Intervention de Bérengère Poletti

Séance en hémicycle du 27 février 2014 à 9h30
Prise d'acte de rupture du contrat de travail par le salarié — Discussion générale

Photo issue du site de l'Assemblée nationale ou de WikipediaBérengère Poletti :

Madame la présidente, monsieur le ministre, monsieur le rapporteur, mes chers collègues, nous sommes aujourd’hui réunis pour examiner la proposition de loi de notre collègue Thierry Braillard, qui a le mérite d’être d’une simplicité biblique et d’aller droit au but pour régler un problème précis et bien connu des avocats.

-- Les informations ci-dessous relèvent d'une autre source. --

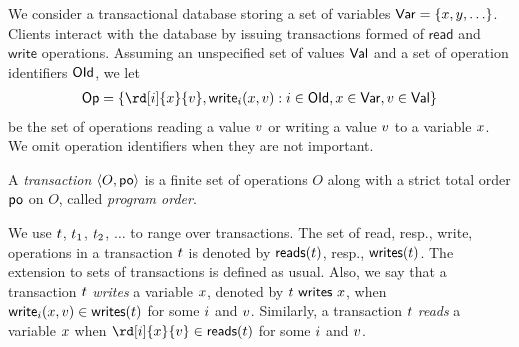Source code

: We consider a transactional database storing a set of variables $\Var=\{\xvar,\yvar,\ldots\}$. Clients interact with the database by issuing transactions formed of $\textsf{read}$ and $\textsf{write}$ operations. Assuming an unspecified set of values $\Val$ and a set of operation identifiers $\OId$, we let 
\begin{align*}
 \Op=\set{\rd[\id]{\xvar}{\val},\wrt[\id]{\xvar}{\val}: \id\in\OId, \xvar\in\Var, \val\in \Val}
\end{align*} 
be the set of operations reading a value $\val$ or writing a value $\val$ to a variable $\xvar$. We omit operation identifiers when they are not important.

\begin{definition}
 A \emph{transaction} $\tup{O, \po}$ is a finite set of operations $O$ along with a strict total order $\po$ on $O$, called \emph{program order}.
\end{definition}

We use $\tr$, $\tr_1$, $\tr_2$, $\ldots$ to range over transactions. The set of read, resp., write, operations in a transaction $\tr$ is denoted by $\readOp{\tr}$, resp., $\writeOp{\tr}$. The extension to sets of transactions is defined as usual. Also, we say that a transaction $\tr$ \emph{writes} a variable $\xvar$, denoted by $\writeVar{\tr}{\xvar}$, when $\wrt[\id]{\xvar}{\val}\in \writeOp{\tr}$ for some $\id$ and $\val$. Similarly, a transaction $\tr$ \emph{reads} a variable $\xvar$ when $\rd[\id]{\xvar}{\val}\in \readOp{\tr}$ for some $\id$ and $\val$.

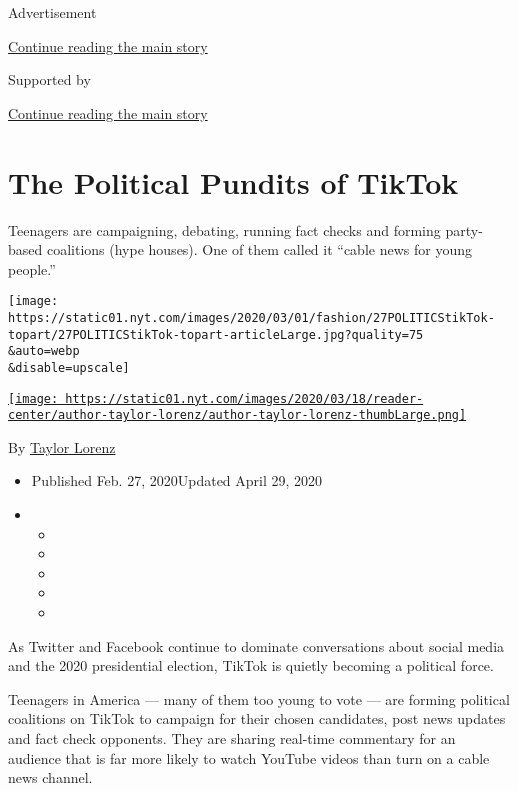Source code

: Advertisement

\protect\hyperlink{after-top}{Continue reading the main story}

Supported by

\protect\hyperlink{after-sponsor}{Continue reading the main story}

\hypertarget{the-political-pundits-of-tiktok}{%
\section{The Political Pundits of
TikTok}\label{the-political-pundits-of-tiktok}}

Teenagers are campaigning, debating, running fact checks and forming
party-based coalitions (hype houses). One of them called it ``cable news
for young people.''

\texttt{[image: https://static01.nyt.com/images/2020/03/01/fashion/27POLITICStikTok-topart/27POLITICStikTok-topart-articleLarge.jpg?quality=75\\\&auto=webp\\\&disable=upscale]}

\href{https://www.nytimes.com/by/taylor-lorenz}{\texttt{[image: https://static01.nyt.com/images/2020/03/18/reader-center/author-taylor-lorenz/author-taylor-lorenz-thumbLarge.png]}}

By \href{https://www.nytimes.com/by/taylor-lorenz}{Taylor Lorenz}

\begin{itemize}
\item
  Published Feb. 27, 2020Updated April 29, 2020
\item
  \begin{itemize}
  \item
  \item
  \item
  \item
  \item
  \end{itemize}
\end{itemize}

As Twitter and Facebook continue to dominate conversations about social
media and the 2020 presidential election, TikTok is quietly becoming a
political force.

Teenagers in America --- many of them too young to vote --- are forming
political coalitions on TikTok to campaign for their chosen candidates,
post news updates and fact check opponents. They are sharing real-time
commentary for an audience that is far more likely to watch YouTube
videos than turn on a cable news channel.

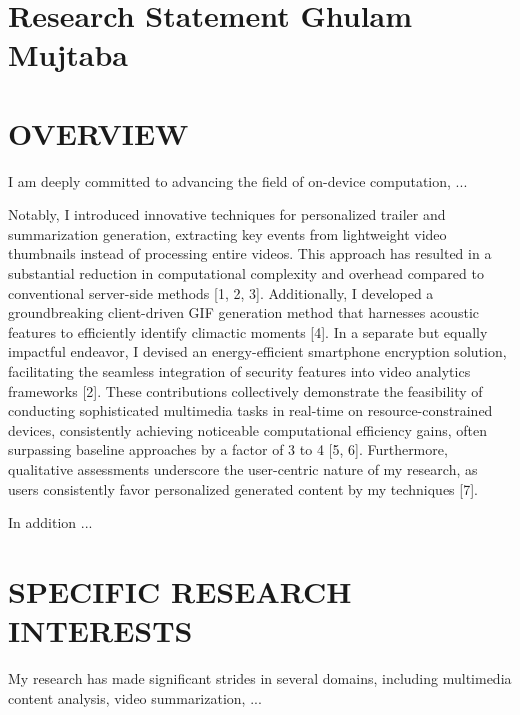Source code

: 
\vspace{1.0cm}

\section*{\centering Research Statement \hfill Ghulam Mujtaba \hfill\hspace*{\fill}\monthYear}

\vspace*{5pt}





\section*{OVERVIEW}
\justifying
I am deeply committed to advancing the field of on-device computation, ...

Notably, I introduced innovative techniques for personalized trailer and summarization generation, extracting key events from lightweight video thumbnails instead of processing entire videos. This approach has resulted in a substantial reduction in computational complexity and overhead compared to conventional server-side methods [1, 2, 3]. Additionally, I developed a groundbreaking client-driven GIF generation method that harnesses acoustic features to efficiently identify climactic moments [4]. In a separate but equally impactful endeavor, I devised an energy-efficient smartphone encryption solution, facilitating the seamless integration of security features into video analytics frameworks [2]. These contributions collectively demonstrate the feasibility of conducting sophisticated multimedia tasks in real-time on resource-constrained devices, consistently achieving noticeable computational efficiency gains, often surpassing baseline approaches by a factor of 3 to 4 [5, 6]. Furthermore, qualitative assessments underscore the user-centric nature of my research, as users consistently favor personalized generated content by my techniques [7].


In addition ...


\section*{SPECIFIC RESEARCH INTERESTS}

My research has made significant strides in several domains, including multimedia content analysis, video summarization, ...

En effet, mon cher collègue, vous vous attaquez au problème des délais de jugement du conseil des prud’hommes, quand il est saisi par un salarié d’une demande de qualification d’une prise d’acte de rupture du contrat de travail pour des faits qu’il reproche à son employeur.

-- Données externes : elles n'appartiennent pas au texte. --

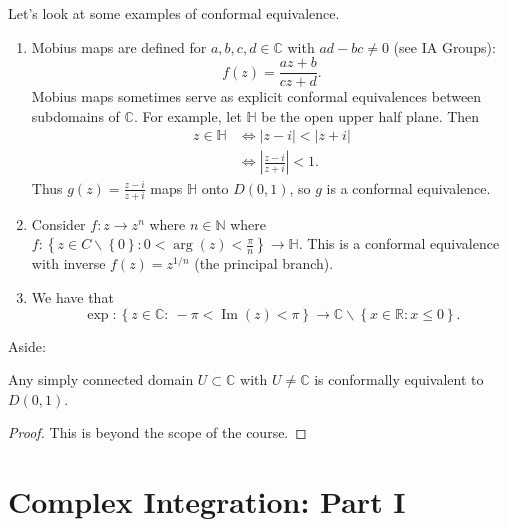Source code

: \documentclass[egregdoesnotlikesansseriftitles,a4paper]{scrartcl}
\begin{document}
\begin{example*}
     Let's look at some examples of conformal equivalence.
      \begin{enumerate}
           \item Mobius maps are defined for $a,b,c,d \in \mathbb{C}$ with $ad-bc \neq 0$ (see IA Groups): \[
           f (z)= \frac{az+b}{cz+d}
           .\] Mobius maps sometimes serve as explicit conformal equivalences between subdomains of $\mathbb{C}$. For example, let $\mathbb{H}$ be the open upper half plane. Then 
           \begin{align*}
                z \in \mathbb{H} &\iff |z-i| < |z+i|\\
                & \iff | \frac{z-i}{z+i}|<1.
           \end{align*}
           Thus $g (z)=\frac{z-i}{z+i}$ maps $\mathbb{H}$ onto $D (0,1)$, so $g$ is a conformal equivalence.
           \item Consider $f: z \rightarrow z^{n}$ where $n \in \mathbb{N}$ where $f: \left\{z \in C \backslash \left\{0\right\}: 0 < \operatorname{arg}(z) < \frac{\pi}{n}\right\} \rightarrow \mathbb{H}$. This is a conformal equivalence with inverse $f (z)=z^{1/n}$ (the principal branch).
           \item We have that \[
           \operatorname{exp}: \left\{z \in \mathbb{C}: \ -\pi < \operatorname{Im}(z)<\pi\right\} \rightarrow \mathbb{C} \backslash \left\{x \in \mathbb{R}: x \leq 0\right\}
           .\]  
      \end{enumerate}
\end{example*}
Aside:
\begin{theorem}
      Any simply connected domain $U \subset \mathbb{C}$ with $U \neq \mathbb{C}$ is conformally equivalent to $D (0,1)$.
\end{theorem}
\begin{proof}
      This is beyond the scope of the course.\footnotemark
\end{proof}
\section{Complex Integration: Part I}
\end{document}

Vous l’avez dit, l’acte de rupture du contrat par le salarié à la suite d’un manquement présumé de l’employeur peut être envisagé à tout moment par le salarié. La jurisprudence définit les motifs justifiant le recours à cette procédure de rupture originale : le harcèlement ou la discrimination commis par l’employeur, le non-paiement des salaires, la modification du contrat de travail sans l’accord du salarié ou encore, bien sûr, les violences commises sur le lieu de travail.

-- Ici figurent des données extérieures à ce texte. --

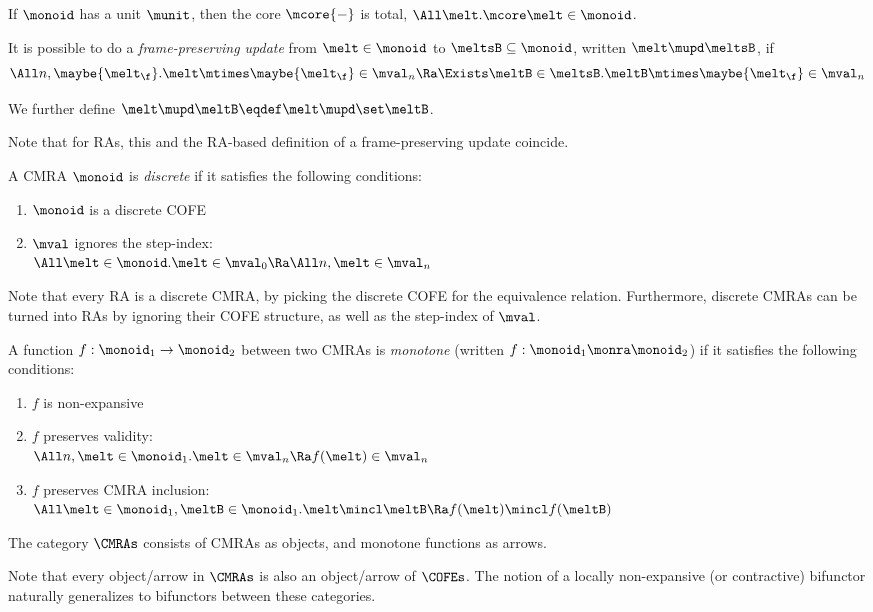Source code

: \begin{lem}
  If $\monoid$ has a unit $\munit$, then the core $\mcore{{-}}$ is total, \ie $\All\melt. \mcore\melt \in \monoid$.
\end{lem}

\begin{defn}
  It is possible to do a \emph{frame-preserving update} from $\melt \in \monoid$ to $\meltsB \subseteq \monoid$, written $\melt \mupd \meltsB$, if
  \[ \All n, \maybe{\melt_\f}. \melt \mtimes \maybe{\melt_\f} \in \mval_n \Ra \Exists \meltB \in \meltsB. \meltB \mtimes \maybe{\melt_\f} \in \mval_n \]

  We further define $\melt \mupd \meltB \eqdef \melt \mupd \set\meltB$.
\end{defn}
Note that for RAs, this and the RA-based definition of a frame-preserving update coincide.

\begin{defn}
  A CMRA $\monoid$ is \emph{discrete} if it satisfies the following conditions:
  \begin{enumerate}[itemsep=0pt]
  \item $\monoid$ is a discrete COFE
  \item $\mval$ ignores the step-index: \\
    $\All \melt \in \monoid. \melt \in \mval_0 \Ra \All n, \melt \in \mval_n$
  \end{enumerate}
\end{defn}
Note that every RA is a discrete CMRA, by picking the discrete COFE for the equivalence relation.
Furthermore, discrete CMRAs can be turned into RAs by ignoring their COFE structure, as well as the step-index of $\mval$.

\begin{defn}
  A function $f : \monoid_1 \to \monoid_2$ between two CMRAs is \emph{monotone} (written $f : \monoid_1 \monra \monoid_2$) if it satisfies the following conditions:
  \begin{enumerate}[itemsep=0pt]
  \item $f$ is non-expansive
  \item $f$ preserves validity: \\
    $\All n, \melt \in \monoid_1. \melt \in \mval_n \Ra f(\melt) \in \mval_n$
  \item $f$ preserves CMRA inclusion:\\
    $\All \melt \in \monoid_1, \meltB \in \monoid_1. \melt \mincl \meltB \Ra f(\melt) \mincl f(\meltB)$
  \end{enumerate}
\end{defn}

\begin{defn}
  The category $\CMRAs$ consists of CMRAs as objects, and monotone functions as arrows.
\end{defn}
Note that every object/arrow in $\CMRAs$ is also an object/arrow of $\COFEs$.
The notion of a locally non-expansive (or contractive) bifunctor naturally generalizes to bifunctors between these categories.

La prise d’acte est une réponse d’urgence qui permet au salarié de quitter son lieu de travail quand les conditions n’y sont plus tenables. Toutefois, à l’immédiateté du départ succède la longueur de la procédure de saisine du conseil des prud’hommes, auquel il revient de qualifier ensuite la prise d’acte en démission ou en licenciement.

Cela a été dit en commission, les délais pratiqués actuellement par les prud’hommes sont insupportables, ce qui est également le cas, malheureusement, dans de nombreuses autres juridictions. Dans votre exposé des motifs, vous mentionnez une moyenne de dix mois, qui atteint seize mois en région parisienne. On sait que dans d’autres grandes villes, ces délais atteignent facilement et couramment plus de trois ans.

Or, nous le savons tous, le salarié ne peut bénéficier d’indemnités chômage avant la fin de la procédure judiciaire, ou du moins, avant la fin du jugement en première instance, à condition, bien sûr, que ce dernier lui soit favorable, en qualifiant la prise d’acte de licenciement. Seule exception possible, la demande des salariés ayant pris acte de la rupture du contrat pour non-paiement des salaires peut être prise en compte par Pôle emploi s’ils justifient d’une ordonnance de référé. Mais, là encore, il s’agit d’une réponse partielle, dont la mise en oeuvre est complexe.

Conséquence évidente de ces délais de jugement : la précarité qui guette des anciens salariés privés de ressources, exception faite de ceux qui auront la chance de retrouver un emploi rapidement. Or, la situation de l’emploi restant catastrophique, en dépit de la folle promesse de l’inversion de la courbe du chômage et des efforts désordonnés du ministre du travail, il est heureux que Thierry Braillard soumette ce sujet à notre réflexion commune.

En tenant de tels propos, monsieur le ministre du travail, j’ai la certitude que vous m’écoutez !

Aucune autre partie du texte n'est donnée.